What to Expect From a Legacy Employer
It's difficult for many young grads to see what makes life at a legacy company different. And while there's no single "legacy" experience, here's what's typical:
1. Ethics and Honesty
Millennial employees — particularly highly educated ones — are concerned about organizational ethics. If they suspect that a company lacks social responsibility, they won't go near it.

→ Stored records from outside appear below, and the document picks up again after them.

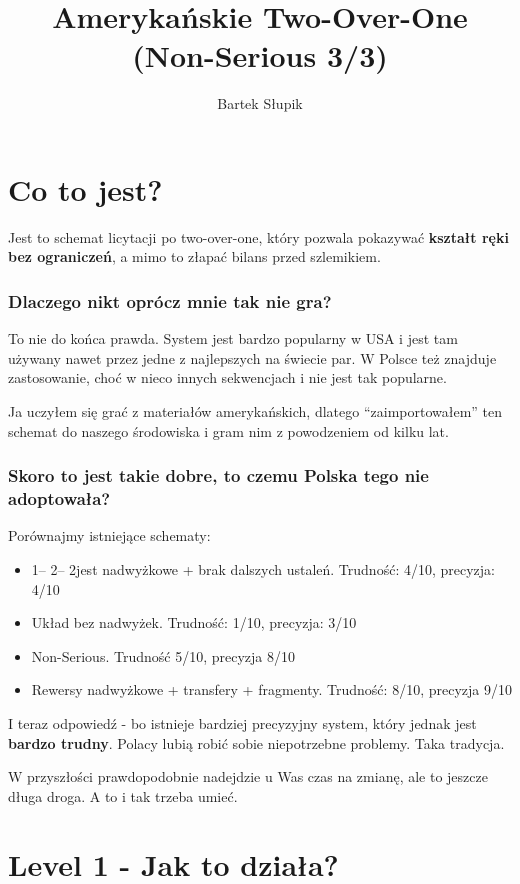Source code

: \documentclass[12pt, a4paper]{article}
\title{Amerykańskie Two-Over-One (Non-Serious 3\spades/3\nt)}
\date{}
\author{Bartek Słupik }
\begin{document}
\maketitle

\section*{Co to jest?}
Jest to schemat licytacji po two-over-one, który pozwala pokazywać \textbf{kształt ręki bez ograniczeń}, a mimo to złapać bilans przed szlemikiem.


\subsubsection*{Dlaczego nikt oprócz mnie tak nie gra?}
To nie do końca prawda. System jest bardzo popularny w USA i jest tam używany nawet przez jedne z najlepszych na świecie par.
W Polsce też znajduje zastosowanie, choć w nieco innych sekwencjach i nie jest tak popularne.

Ja uczyłem się grać z materiałów amerykańskich, dlatego ``zaimportowałem'' ten schemat do naszego środowiska i gram nim z powodzeniem od kilku lat.


\subsubsection*{Skoro to jest takie dobre, to czemu Polska tego nie adoptowała?}
Porównajmy istniejące schematy:
\begin{itemize}
	\item 1\hearts -- 2\clubs -- 2\spades jest nadwyżkowe + brak dalszych ustaleń. Trudność: 4/10, precyzja: 4/10
	\item Układ bez nadwyżek. Trudność: 1/10, precyzja: 3/10 
	\item Non-Serious. Trudność 5/10, precyzja 8/10
	\item Rewersy nadwyżkowe + transfery + fragmenty. Trudność: 8/10, precyzja 9/10	
\end{itemize}

I teraz odpowiedź - bo istnieje bardziej precyzyjny system, który jednak jest \textbf{bardzo trudny}. Polacy lubią robić sobie niepotrzebne problemy. Taka tradycja.

W przyszłości prawdopodobnie nadejdzie u Was czas na zmianę, ale to jeszcze długa droga. A to i tak trzeba umieć.

\vspace{2cm}
\section*{Level 1 - Jak to działa?}
\end{document}

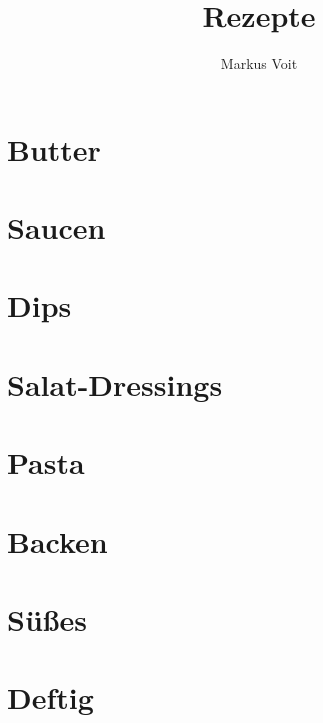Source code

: \documentclass[
  DIV=11,%
  pagesize,%
  fontsize=11pt,%
  paper=a4,%
  numbers=noenddot,
]{scrartcl}
\title{Rezepte}
\author{Markus Voit}
\begin{document}
\maketitle
\clearpage
\tableofcontents
\clearpage

\section{Butter}
\newpage
\newpage
\newpage
\newpage
\newpage

\section{Saucen}
\newpage
\newpage
\newpage
\newpage

\section{Dips}
\newpage

\section{Salat-Dressings}
\newpage

\section{Pasta}
\newpage
\newpage

\section{Backen}
\newpage

\section{Süßes}
\newpage

\section{Deftig}
\newpage
\end{document}
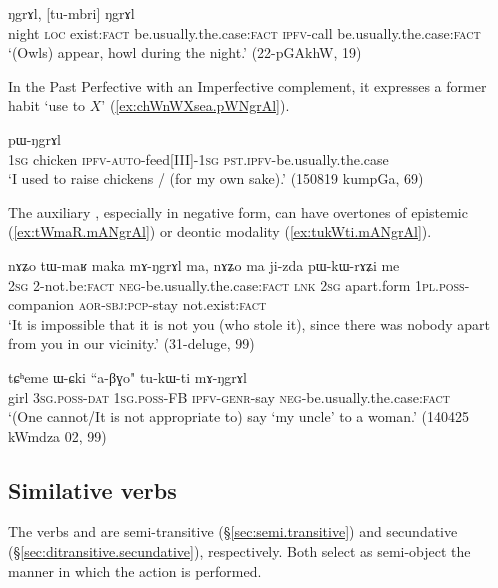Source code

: \begin{exe}
\ex \label{ex:tu.NgrAl}
  ŋgrɤl, [tu-mbri] ŋgrɤl \\
night \textsc{loc} exist:\textsc{fact} be.usually.the.case:\textsc{fact} \textsc{ipfv}-call be.usually.the.case:\textsc{fact} \\
\glt `(Owls) appear, howl during the night.' (22-pGAkhW, 19)
\end{exe}

In the Past Perfective with an Imperfective complement, it expresses a former habit `use to $X$'  (\ref{ex:chWnWXsea.pWNgrAl}).

\begin{exe}
\ex \label{ex:chWnWXsea.pWNgrAl}
  pɯ-ŋgrɤl  \\
\textsc{1sg}  chicken \textsc{ipfv}-\textsc{auto}-feed[III]-\textsc{1sg} \textsc{pst}.\textsc{ipfv}-be.usually.the.case \\
\glt `I used to raise chickens / (for my own sake).' (150819 kumpGa, 69)
\end{exe}

The auxiliary , especially in negative form, can have overtones of epistemic (\ref{ex:tWmaR.mANgrAl}) or deontic modality (\ref{ex:tukWti.mANgrAl}).

\begin{exe}
\ex \label{ex:tWmaR.mANgrAl}
 \gll nɤʑo tɯ-maʁ maka mɤ-ŋgrɤl ma, nɤʑo ma ji-zda pɯ-kɯ-rɤʑi me \\
 \textsc{2sg} 2-not.be:\textsc{fact} \textsc{neg}-be.usually.the.case:\textsc{fact} \textsc{lnk} \textsc{2sg} apart.form \textsc{1pl}.\textsc{poss}-companion \textsc{aor}-\textsc{sbj}:\textsc{pcp}-stay not.exist:\textsc{fact} \\
\glt `It is impossible that it is not you (who stole it), since there was nobody apart from you in our vicinity.' (31-deluge, 99)
\end{exe}

\begin{exe}
\ex \label{ex:tukWti.mANgrAl}
 \gll tɕʰeme ɯ-ɕki ``a-βɣo" tu-kɯ-ti mɤ-ŋgrɤl \\
 girl \textsc{3sg}.\textsc{poss}-\textsc{dat} \textsc{1sg}.\textsc{poss}-FB \textsc{ipfv}-\textsc{genr}-say \textsc{neg}-be.usually.the.case:\textsc{fact} \\
\glt `(One cannot/It is not appropriate to) say `my uncle' to a woman.' (140425 kWmdza 02, 99)
\end{exe} 

\subsection{Similative verbs}  \label{sec:similative.verb.complementation}
The verbs  and   are semi-transitive (§\ref{sec:semi.transitive}) and secundative (§\ref{sec:ditransitive.secundative}), respectively. Both select as semi-object the manner in which the action is performed.

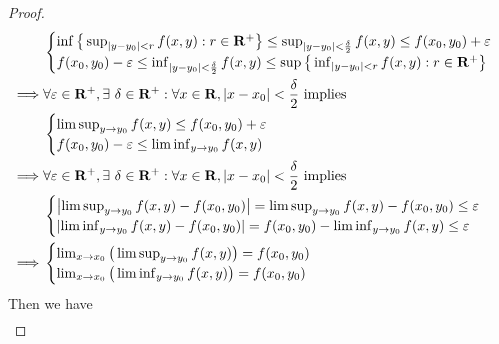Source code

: \begin{proof}
\begin{align*}
                 & \begin{cases}
                       \inf\big\{\sup_{\abs*{y - y_0} < r} f(x, y) : r \in \mathbf{R}^+\big\} \leq \sup_{\abs*{y - y_0} < \frac{\delta}{2}} f(x, y) \leq f(x_0, y_0) + \varepsilon \\
                       f(x_0, y_0) - \varepsilon \leq \inf_{\abs*{y - y_0} < \frac{\delta}{2}} f(x, y) \leq \sup\big\{\inf_{\abs*{y - y_0} < r} f(x, y) : r \in \mathbf{R}^+\big\}
                   \end{cases} \\
        \implies & \forall \varepsilon \in \mathbf{R}^+, \exists\ \delta \in \mathbf{R}^+ : \forall x \in \mathbf{R}, \abs*{x - x_0} < \frac{\delta}{2} \text{ implies}                                 \\
                 & \begin{cases}
                       \limsup_{y \to y_0} f(x, y) \leq f(x_0, y_0) + \varepsilon \\
                       f(x_0, y_0) - \varepsilon \leq \liminf_{y \to y_0} f(x, y)
                   \end{cases}                                                                                                                           \\
        \implies & \forall \varepsilon \in \mathbf{R}^+, \exists\ \delta \in \mathbf{R}^+ : \forall x \in \mathbf{R}, \abs*{x - x_0} < \frac{\delta}{2} \text{ implies}                                 \\
                 & \begin{cases}
                       \abs*{\limsup_{y \to y_0} f(x, y) - f(x_0, y_0)} = \limsup_{y \to y_0} f(x, y) - f(x_0, y_0) \leq \varepsilon \\
                       \abs*{\liminf_{y \to y_0} f(x, y) - f(x_0, y_0)} = f(x_0, y_0) - \liminf_{y \to y_0} f(x, y) \leq \varepsilon
                   \end{cases}                                                                    \\
        \implies & \begin{cases}
                       \lim_{x \to x_0} \big(\limsup_{y \to y_0} f(x, y)\big) = f(x_0, y_0) \\
                       \lim_{x \to x_0} \big(\liminf_{y \to y_0} f(x, y)\big) = f(x_0, y_0)
                   \end{cases}
    \end{align*}
    Then we have
    \begin{align*}

\end{align*}
\end{proof}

Xerox has been doing social responsibility right since its birth in 1906. For the 10th year running, in fact, it's been recognized by the Ethisphere Institute as one of the world's 10 most ethical companies. Its CEO, Ursula Burns, calls its core values "a set of beliefs beyond compromise" and "the backbone of who we are and all we do."
While some companies compromise their values to make a quick buck, legacy employers have grown patiently. They know secrets get out, and when they do, employees get out, too.
2. Opportunities for Growth
Many new grads expect rapid advancement in their careers, and while their timetables may seem unrealistic to company managers, legacy companies offer the opportunity to climb high.
My company's VP of sales, in fact, joined the company 22 years ago as a sales consultant. Over the past two decades, she's earned numerous promotions for her work ethic, leadership, and loyalty.
Candidates should level their expectations and be ready to compromise on timelines for advancement, but legacy employers are willing to invest in employees and give additional responsibilities when the time is right.
3. Respect and Flexibility
Legacy companies treat employees like family. By providing a balanced work life, fair pay, and reasonable hours, legacy businesses respect their team members and receive respect in return.
One way Millennial employees feel respected is through flexible work policies. A whopping 92 percent want to be able to work remotely, and our company recently piloted a remote work program. Our remote sales consultants are some of our strongest employees. We respect their changing lives, and they deliver results.
4. Fulfilling Work
Millennials want to work somewhere that's truly changing the world, whether that be through innovative technologies or social applications of those products.
No company exemplifies this better than Google, which nearly 20 percent of Millennials named as their ideal place to work. "People want to do more than just make a buck," Lazlo Bock, Google's SVP of people operations says. "People want to do something that means something." Known for world-changing products and its "Do the right thing" motto, the maturing tech giant's commitment to employee fulfillment has put it well on its way toward becoming a legacy brand.
For many jobseekers, legacy companies may be the best places to leave legacies of their own. With time-tested cultures, commitments to ethical business, and long histories of innovation, legacy companies offer the newest — and oldest — opportunities for graduates seeking vibrant, rewarding careers.